Blowfish Loves Ashley and Kisha!
Thursday, June 21st, 2007Blowfish is where I discovered sex didn’t suck. Or rather Blowfish is where I discovered that the sex business didn’t have to suck. It was in their online catalog that I first found things like Vixen Creations Dildos or the work of Jullian Snelling and started to wonder why there weren’t sex videos that were equally well made.
Blowfish was also the first American retailer to buy our first film, MARIE AND JACK: A HARDCORE LOVE STORY, so I’m always anxious to hear what they think of our films. It’s not that I think they’d hate anything we’d produced, but I hold Blowfish in extra high esteem, and I want them to be extra charmed with what we offer them. You can imagine the sigh of relief when I read this in the Blowfish weekly newsletter:
“We like Tony Comstock’s movies. He specializes in documentaries that all follow the same basic pattern: a long interview with a couple, mostly about their sex life but also about the origin of their romance, followed by a long sex scene. The end result is strangely intimate — having heard so much about their lives, it’s quite moving to watch these people have sex. In a field where sleaze and vulgarity are pretty much part of the atmosphere, Comstock’s films provide a welcome touch of class, and they’re often as much about love as lust.“Ashley and Kisha: Finding the Right Fit is Comstock’s first film devoted to a lesbian couple, and they’re wonderful subjects, funny and sweet and willing to laugh at themselves. (The fact that they’re totally gorgeous is a bonus.) Their story has the satisfying contours of a romantic comedy: Ashley the openly gay student athlete pursues straight college girl Kisha, who turns out to be not quite as straight as she’d always assumed. There’s even a cute meet, when Kisha barges into the bathroom at a party where Ashley is making out with her ex-girlfriend; Ashley confessed that, though she slept with her ex that night, she was really thinking about the glimpse she got of Kisha’s ass in the bathroom.
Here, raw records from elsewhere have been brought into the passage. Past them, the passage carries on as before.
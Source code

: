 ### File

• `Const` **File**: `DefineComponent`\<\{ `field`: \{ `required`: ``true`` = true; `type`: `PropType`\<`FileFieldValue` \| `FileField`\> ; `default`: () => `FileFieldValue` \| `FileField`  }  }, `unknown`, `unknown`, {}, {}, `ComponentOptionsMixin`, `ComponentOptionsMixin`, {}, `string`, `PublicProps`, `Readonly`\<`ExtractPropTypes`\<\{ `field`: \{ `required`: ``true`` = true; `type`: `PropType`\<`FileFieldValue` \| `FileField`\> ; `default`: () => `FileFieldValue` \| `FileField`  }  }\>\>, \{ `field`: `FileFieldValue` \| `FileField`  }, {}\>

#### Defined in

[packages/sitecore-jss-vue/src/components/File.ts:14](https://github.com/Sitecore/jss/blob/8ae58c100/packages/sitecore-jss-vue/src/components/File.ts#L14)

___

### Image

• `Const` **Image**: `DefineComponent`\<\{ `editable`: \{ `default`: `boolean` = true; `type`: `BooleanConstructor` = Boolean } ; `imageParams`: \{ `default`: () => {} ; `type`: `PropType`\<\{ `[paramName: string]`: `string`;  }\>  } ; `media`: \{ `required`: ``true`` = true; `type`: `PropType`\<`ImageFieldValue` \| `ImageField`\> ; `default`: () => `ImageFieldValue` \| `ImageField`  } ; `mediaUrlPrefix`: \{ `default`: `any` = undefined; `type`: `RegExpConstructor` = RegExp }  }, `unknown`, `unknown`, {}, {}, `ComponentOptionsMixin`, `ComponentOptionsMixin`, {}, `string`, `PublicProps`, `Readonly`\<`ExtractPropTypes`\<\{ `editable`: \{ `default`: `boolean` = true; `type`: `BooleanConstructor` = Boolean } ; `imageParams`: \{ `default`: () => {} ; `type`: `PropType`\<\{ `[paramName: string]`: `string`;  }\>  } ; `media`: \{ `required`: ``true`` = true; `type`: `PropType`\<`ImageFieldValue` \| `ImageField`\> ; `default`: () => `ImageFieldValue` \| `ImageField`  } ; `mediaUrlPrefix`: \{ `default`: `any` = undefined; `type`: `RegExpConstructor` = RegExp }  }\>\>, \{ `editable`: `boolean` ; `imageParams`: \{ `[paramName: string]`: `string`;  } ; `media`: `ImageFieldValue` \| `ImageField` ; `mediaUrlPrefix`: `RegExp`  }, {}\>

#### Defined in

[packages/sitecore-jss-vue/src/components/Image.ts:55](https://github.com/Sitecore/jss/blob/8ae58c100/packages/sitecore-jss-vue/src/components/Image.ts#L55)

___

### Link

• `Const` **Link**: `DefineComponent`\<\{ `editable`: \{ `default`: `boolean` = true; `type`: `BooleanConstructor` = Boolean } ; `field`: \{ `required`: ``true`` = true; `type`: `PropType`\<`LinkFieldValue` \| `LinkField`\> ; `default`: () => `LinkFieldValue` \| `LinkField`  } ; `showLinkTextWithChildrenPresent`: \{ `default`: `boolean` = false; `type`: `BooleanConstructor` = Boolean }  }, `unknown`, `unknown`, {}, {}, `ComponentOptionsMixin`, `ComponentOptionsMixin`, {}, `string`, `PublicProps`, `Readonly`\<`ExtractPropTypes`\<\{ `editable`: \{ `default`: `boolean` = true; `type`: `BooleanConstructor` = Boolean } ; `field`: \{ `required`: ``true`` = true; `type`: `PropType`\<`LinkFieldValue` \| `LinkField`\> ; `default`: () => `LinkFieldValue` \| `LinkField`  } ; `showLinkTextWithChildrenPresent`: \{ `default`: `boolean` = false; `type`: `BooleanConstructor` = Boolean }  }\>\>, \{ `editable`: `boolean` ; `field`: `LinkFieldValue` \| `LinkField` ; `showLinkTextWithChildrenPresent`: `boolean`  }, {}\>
“Ashley’s pursuit is dogged, full of seductive little tricks that Kisha sees right through and promptly calls her on, and what might have been a mere conquest — converting another straight woman to the girls’ team — becomes something more tender and profound. Then there’s the hilarious story of their first attempt to use a strap-on . . . Seriously, they could squeeze a nice little screenplay out of this. If you’re a romantic, or a recovering romantic, or a disillusioned romantic, this will appeal to you, and maybe even restore a little of your faith in love. How often does porn do that?”
During his promotion of his film SHORTBUS one of the things John Cameron Mitchell said was, “We tried to de-eroticize the sex to see what kind of emotions and ideas are left over when the haze of eroticism is waved away…by the end if you’re thinking only about the sex, then you have a problem.”
Peggy and I watched SHORTBUS together, in bed, on a Friday night, after the kids were fast asleep, and I guess we don’t have a problem, because by the end of the movie we were not thinking about sex so much that we didn’t even have sex ourselves. Mitchell had so successfully “de-eroticized” the sex that SHORTBUS effectively squelched my usually rampant libido.
The problem that I do have is with the idea that arousal, that sexual desire, that erotic pleasure is some sort of haze that keeps us from seeing our better selves. This idea utterly pervades the discussion of sexual art – from The United States v. Ulysses, to Sir Quintin of the BBFC, to Mitchell’s strange pride that although “all the orgasms and all the semen in SHORTBUS were real…no one in the audience got a hard-on” – artists and audiences both are obliged to deny and devalue the the erotic, to say (true or not) that their interest in sex lies elsewhere.
Fine. Whatever. Not me.
I love exploring the erotic. I love hearing what turns people on, I love seeing what turns people on, I love seeing what people do when they are turned on. I love the idea that sex can be restorative, curative, and connective. I love that getting hard or wet or whatever is a part of falling in love, and being in love, and staying in love. And I love making films about it.
I love when people watch my films and laugh and cry and sigh, and most of all, I love when people watch my films and get turned on. I love hearing about the gushy wanks and lusty tumbles these films inspire. I love hearing about how, after watching our films, lovers trip down memory lane, recounting their own “hardcore love stories”, and then add another chapter right there and then!
Does that make me a romantic, or a recovering romantic or a delusional romantic? Yes, and I’m proud to be one, and proud and delighted to see another one of our films at Blowfish.com!